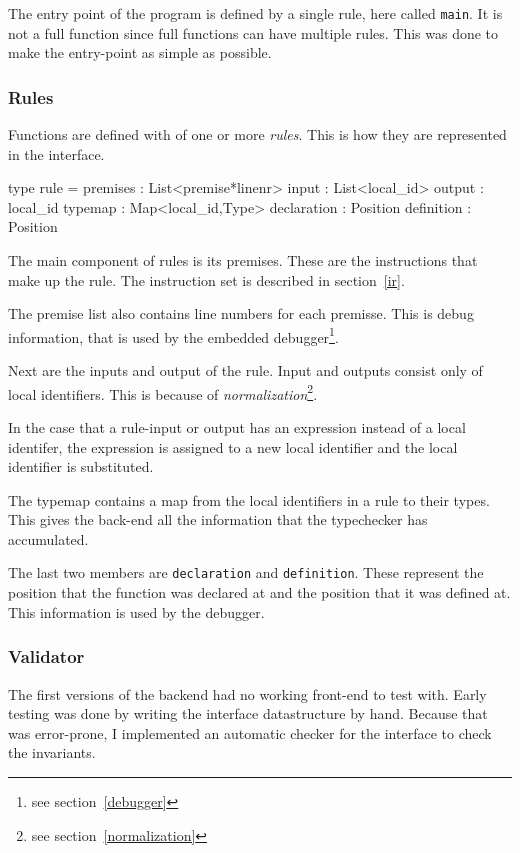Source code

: The entry point of the program is defined by a single rule, here called \verb|main|.
It is not a full function since full functions can have multiple rules.
This was done to make the entry-point as simple as possible.

\subsubsection{Rules}

Functions are defined with of one or more \textit{rules}.
This is how they are represented in the interface.

\begin{FS}
type rule = {
  premises    : List<premise*linenr>
  input       : List<local_id>
  output      : local_id
  typemap     : Map<local_id,Type>
  declaration : Position
  definition  : Position
}
\end{FS}

The main component of rules is its premises.
These are the instructions that make up the rule.
The instruction set is described in section~\ref{ir}.

The premise list also contains line numbers for each premisse.
This is debug information, that is used by the embedded debugger\footnote{see section~\ref{debugger}}.

Next are the inputs and output of the rule.
Input and outputs consist only of local identifiers.
This is because of \textit{normalization}\footnote{see section~\ref{normalization}}.

In the case that a rule-input or output has an expression instead of a local identifer,
 the expression is assigned to a new local identifier and the local identifier is substituted.

The typemap contains a map from the local identifiers in a rule to their types.
This gives the back-end all the information that the typechecker has accumulated.

The last two members are \verb|declaration| and \verb|definition|.
These represent the position that the function was declared at and the position that it was defined at.
This information is used by the debugger.

\subsubsection{Validator}
The first versions of the backend had no working front-end to test with.
Early testing was done by writing the interface datastructure by hand.
Because that was error-prone, I implemented an automatic checker for the interface to check the invariants.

----

(What to produce): The word to find is "These". Copy every line of the data that holds it.

(Reply to the exercise):
These are the instructions that make up the rule.
These represent the position that the function was declared at and the position that it was defined at.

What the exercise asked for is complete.